Das bringt eine präzise Ortung
Die Leckage wird messtechnisch eingegrenzt, ehe geöffnet wird – passend zum Schadensbild.
- Heizkreise gezielt voneinander abgrenzen
- Wärmebild und Druckbild abgleichen
- Estrichbereiche genauer eingrenzen
- Öffnungen auf bestätigte Stelle begrenzen
- Feuchtequellen systematisch unterscheiden
- Sichtbild und Messbild zusammenführen
- Betroffene Bereiche klarer abgrenzen
- Entscheidungen zur Ursache stützen
So grenzen wir die Leckstelle ein
Fünf Schritte – technisch, zerstörungsarm und nachvollziehbar dokumentiert.
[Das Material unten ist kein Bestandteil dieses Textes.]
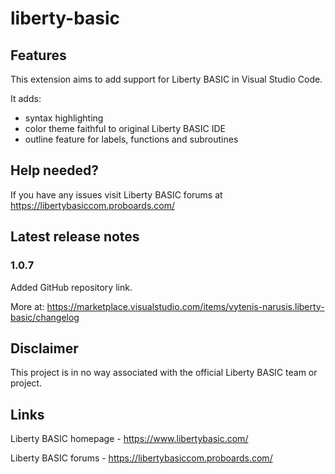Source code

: # liberty-basic

## Features

This extension aims to add support for Liberty BASIC in Visual Studio Code.

It adds:
- syntax highlighting
- color theme faithful to original Liberty BASIC IDE
- outline feature for labels, functions and subroutines

## Help needed?

If you have any issues visit Liberty BASIC forums at https://libertybasiccom.proboards.com/

## Latest release notes

### 1.0.7

Added GitHub repository link.

More at: https://marketplace.visualstudio.com/items/vytenis-narusis.liberty-basic/changelog

## Disclaimer

This project is in no way associated with the official Liberty BASIC team or project.

## Links

Liberty BASIC homepage - https://www.libertybasic.com/

Liberty BASIC forums - https://libertybasiccom.proboards.com/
Schadensbild zuerst sichten
Zunächst werden sichtbare Feuchtespuren, auffällige Bereiche und verfügbare Unterlagen eingeordnet. Dazu zählt auch, welche Boden- oder Wandzonen für eine Messung erreichbar sind.

Messzonen vorab festlegen
Danach wird der Bereich bestimmt, in dem eine belastbare Eingrenzung sinnvoll ist. Freie Flächen, enge Zugangsstelle und mögliche Störquellen werden dabei mit berücksichtigt.
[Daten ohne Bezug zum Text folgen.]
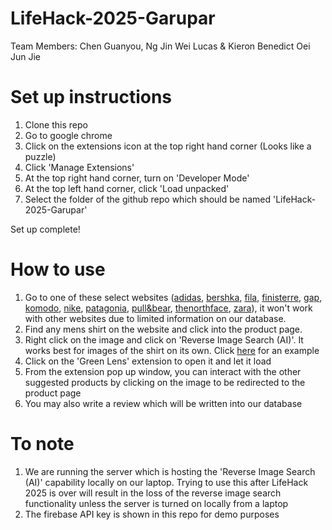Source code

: # LifeHack-2025-Garupar
Team Members: Chen Guanyou, Ng Jin Wei Lucas &amp; Kieron Benedict Oei Jun Jie

# Set up instructions
1. Clone this repo
2. Go to google chrome
3. Click on the extensions icon at the top right hand corner (Looks like a puzzle)
4. Click 'Manage Extensions'
5. At the top right hand corner, turn on 'Developer Mode'
6. At the top left hand corner, click 'Load unpacked'
7. Select the folder of the github repo which should be named 'LifeHack-2025-Garupar'

Set up complete! 

# How to use
1. Go to one of these select websites ([adidas](https://www.adidas.com.sg/adidas-sprt-pocket-tee/HE4722.html), [bershka](https://www.bershka.com/sg/short-sleeve-t-shirt-c0p191708015.html?colorId=400), [fila](https://fila.com.sg/products/fila-fusion-inline-fusion-life-fusioneer-ivory-oasis-men-short-sleeves-t-shirt-black-white-1), [finisterre](https://finisterre.com/products/mens-organic-cotton-wild-sea-t-shirt-blue-stone), [gap](https://www.gap.com/browse/product.do?pid=797924022&vid=1&pcid=5225#pdp-page-content), [komodo](https://www.komodo.co.uk/collections/new-mens/products/spectre-oc-seersuck-shirt-orange), [nike](https://www.nike.com/sg/t/jordan-flight-essentials-85-t-shirt-9XTqRC/FZ1912-133), [patagonia](https://www.patagonia.com/product/mens-capilene-cool-daily-shirt/45215.html?dwvar_45215_color=BLK), [pull&bear](https://www.pullandbear.com/sg/tshirt-with-stwd-logo-l07245565?cS=251&pelement=692757365), [thenorthface](https://www.thenorthface.com/en-us/p/mens/mens-tops/mens-active-tops-224210/mens-adventure-tee-NF0A88X5?color=6HO), [zara](https://www.zara.com/sg/en/linen---cotton-t-shirt-p04853410.html?v1=438380544&v2=2415607)), it won't work with other websites due to limited information on our database.
2. Find any mens shirt on the website and click into the product page.
3. Right click on the image and click on 'Reverse Image Search (AI)'. It works best for images of the shirt on its own. Click [here](https://www.zara.com/sg/en/basic-polo-shirt-p01887700.html) for an example
4. Click on the 'Green Lens' extension to open it and let it load
5. From the extension pop up window, you can interact with the other suggested products by clicking on the image to be redirected to the product page
6. You may also write a review which will be written into our database

# To note
1. We are running the server which is hosting the 'Reverse Image Search (AI)' capability locally on our laptop. Trying to use this after LifeHack 2025 is over will result in the loss of the reverse image search functionality unless the server is turned on locally from a laptop
2. The firebase API key is shown in this repo for demo purposes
Verfahren passend auswählen
Auf dieser Grundlage wird entschieden, welches Messverfahren zum Schadensbild passt. Je nach Lage kommen Thermografie, Akustik, Tracergas oder Endoskopie in Betracht.

Methoden gezielt kombinieren
Falls ein einzelnes Verfahren nicht ausreicht, werden mehrere Messwege aufeinander abgestimmt. So können Leitungsverlauf, Auffälligkeit und Messgrenze genauer abgeglichen werden.

Ergebnisse miteinander abgleichen
Zum Abschluss werden die Befunde gegeneinander geprüft und die wahrscheinliche Leckstelle eingegrenzt. Daraus ergibt sich, an welcher Stelle eine gezielte Öffnung sinnvoll sein kann.
Diese Angaben erleichtern die Einordnung
Schon wenige Angaben reichen für eine fundierte erste Rückmeldung.
- Fotos der Feuchtezonen bereithalten
- Zugänge zu Boden und Wänden freimachen
- Bekannte Leitungsverläufe kurz notieren
Was den Aufwand bestimmt
Die Einschätzung entsteht qualitativ aus Schadensbild und Zugänglichkeit – nicht aus pauschalen Annahmen.
Qualitativ – ohne PreisangabenGrundlagen
- Größe der Prüfbereiche
- Erreichbarkeit der Messstellen
- Aufbau von Boden und Wand
- Zahl möglicher Leitungswege
- Kombination mehrerer Messverfahren
- Dokumentationsumfang der Ergebnisse
Fußbodenheizung-Leck
- Anzahl betroffener Heizkreise
- Thermografie zusätzlich erforderlich
- Druckprüfung einzelner Kreise
- Estrich- und Belagsaufbau
- Zugänge zu Verteilpunkten
- Abgleich mehrerer Messbilder
Schimmel-Ursachenortung
- Ausdehnung des Feuchtebilds
- Zahl zu prüfender Räume
- Leitungsstränge im Prüfbereich
- Vergleich mehrerer Ursachenbilder
- Unterlagen zur Vorprüfung
- Umfang der Befunddokumentation
Mit so wenig Eingriff wie möglich
Geprüft wird mit so wenig Eingriff wie möglich – fünf Punkte stehen dabei im Vordergrund.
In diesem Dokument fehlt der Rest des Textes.